北京に「798芸術区」があるように、上海の莫干山路という通りには無数のギャラリーがあり、「M50」と称している。先週、空いた時間に脚を運んだ。
■ 青年芸術家連展 (M ART CENTER >> リンク)
タイトルの通り、20代、30代の何人ものアーティストたちによる作品を紹介している。いつものことだが、大勢での展示は玉石混交、しかも歩き始めたばかりで気分の余裕がないため、琴線に触れるものがあまりない。その中でも、袁侃(カン・ユアン)という彫刻家による運動的な作品は(いまどき未来派風でもあり)良かった。
袁侃
ここで、番をしていた人に、写真のギャラリーに行きたいのだけど、と尋ねたところ、一杯あるけど・・・と言いつつも3か所の推薦をしてくれた。そのうち2か所(M97、EPSITE)を後で見つけた。
■ 孫驥(スン・ジ)+陸軍(ルー・ジュン) (M97 >> リンク)
孫驥(スン・ジ)の「Memory City」と題された作品群は、建築写真のコラージュだ。魔都上海の雰囲気はあれど浅いという第一印象。ただ大きなプリントはそれだけで複層都市の迫力を持ち、また取り壊し対象を意味する「拆」という印が描かれた建物が組込まれており、壊れゆくイメージを孕んでいる点に好感を持った。
孫驥
陸軍(ルー・ジュン)の作品群は「Photografic Ink and Wash」と題されている。デカルコマニーのような効果や写真をどのように取り込んでいるのかわからないが、コンピュータ処理だろう。現代的な水墨画だ。
陸軍
他の写真家による作品も少しずつ展示されている。なかでも、雪が積もった中国の道路脇、電柱の下に2人が座り込み、その横で花火が燃えているインスタレーションを撮った蔣志(ジャン・ツィ)の作品が良かった。風景がいかにも中国で移動しているときに見るもので、そこに人工的で野蛮な光が無理やり入ってくることにはかなりインパクトがある。
蔣志
■ クリス・レイニアー (EPSITE)
米国の写真家レイニアーが、非西洋文明の地を巡って撮った作品群。エプサイトは新宿にもあるが、エプソンがインクジェットプリンターの能力をアピールするという目的もあるから、ここでも当然インクジェット。デジタルはどうしても「色気」がないように感じられ、マリ共和国やアンコールワットなど訪れてみたいところの写真があっても気分が盛り上がらない。ただ、そのような地でのピンホール写真もあり、これはユニークな出来栄えだった。

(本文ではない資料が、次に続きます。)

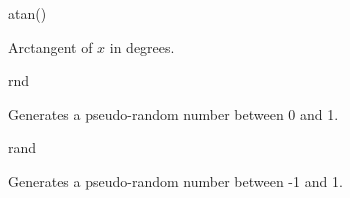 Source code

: \begin{math-function}{atan()}

	Arctangent of $x$ in degrees. 

\begin{codeexample}[post=\tt\footnotesize\pgfmathresult]
\end{codeexample}

\end{math-function}

\begin{math-function}{rnd}

	Generates a pseudo-random number between 0 and 1.

\begin{codeexample}[post=\tt\footnotesize\pgfmathresult]
\end{codeexample}

\begin{codeexample}[post=\tt\footnotesize\pgfmathresult]
\end{codeexample}

\begin{codeexample}[post=\tt\footnotesize\pgfmathresult]
\end{codeexample}

\end{math-function}

\begin{math-function}{rand}

	Generates a pseudo-random number between -1 and 1.

\begin{codeexample}[post=\tt\footnotesize\pgfmathresult]
\end{codeexample}

\begin{codeexample}[post=\tt\footnotesize\pgfmathresult]
\end{codeexample}

\end{math-function}

\endgroup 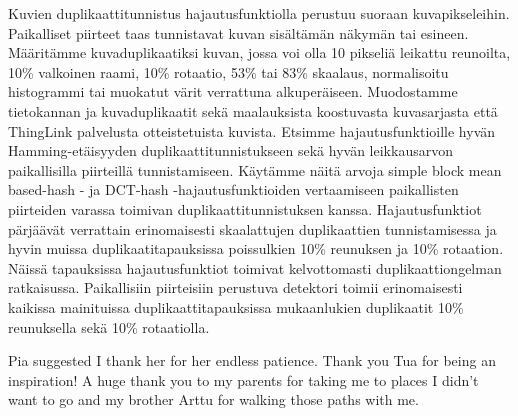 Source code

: \documentclass[english,12pt,a4paper,pdftex,elec,utf8, table]{aaltothesis}
\begin{document}
\newpage
%

\begin{abstractpage}[finnish]
  Kuvien duplikaattitunnistus hajautusfunktiolla perustuu suoraan kuvapikseleihin. Paikalliset piirteet taas tunnistavat kuvan sisältämän näkymän tai esineen. Määritämme kuvaduplikaatiksi kuvan, jossa voi olla 10 pikseliä leikattu reunoilta, 10\% valkoinen raami, 10\% rotaatio, 53\% tai 83\% skaalaus, normalisoitu histogrammi tai muokatut värit verrattuna alkuperäiseen. Muodostamme tietokannan ja kuvaduplikaatit sekä maalauksista koostuvasta kuvasarjasta että ThingLink palvelusta otteistetuista kuvista. Etsimme hajautusfunktioille hyvän Hamming-etäisyyden duplikaattitunnistukseen sekä hyvän leikkausarvon paikallisilla piirteillä tunnistamiseen. Käytämme näitä arvoja simple block mean based-hash - ja DCT-hash -hajautusfunktioiden vertaamiseen paikallisten piirteiden varassa toimivan duplikaattitunnistuksen kanssa. Hajautusfunktiot pärjäävät verrattain erinomaisesti skaalattujen duplikaattien tunnistamisessa ja hyvin muissa duplikaatitapauksissa poissulkien 10\% reunuksen ja 10\% rotaation. Näissä tapauksissa hajautusfunktiot toimivat kelvottomasti duplikaattiongelman ratkaisussa. Paikallisiin piirteisiin perustuva detektori toimii erinomaisesti kaikissa mainituissa duplikaattitapauksissa mukaanlukien duplikaatit 10\% reunuksella sekä 10\% rotaatiolla.
\end{abstractpage}

\newpage

Pia suggested I thank her for her endless patience. Thank you Tua for being an inspiration! A huge thank you to my parents for taking me to places I didn't want to go and my brother Arttu for walking those paths with me.
\end{document}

■ クリストファー・テイラー (Ofoto Gallery >> リンク)
テイラーは英国の写真家。幼少時に壁に貼ってあった写真から中国への興味を持った、と言っているように、スタンスは外部からの訪問者のそれだ。関係してかどうか、<もの>の表面やディテールやマッスを凝視するまなざしには共感した。銀塩プリントは素晴らしい。
以前に北京でも観た、ロバート・ファン・デア・ヒルストのセルフポートレートもあった。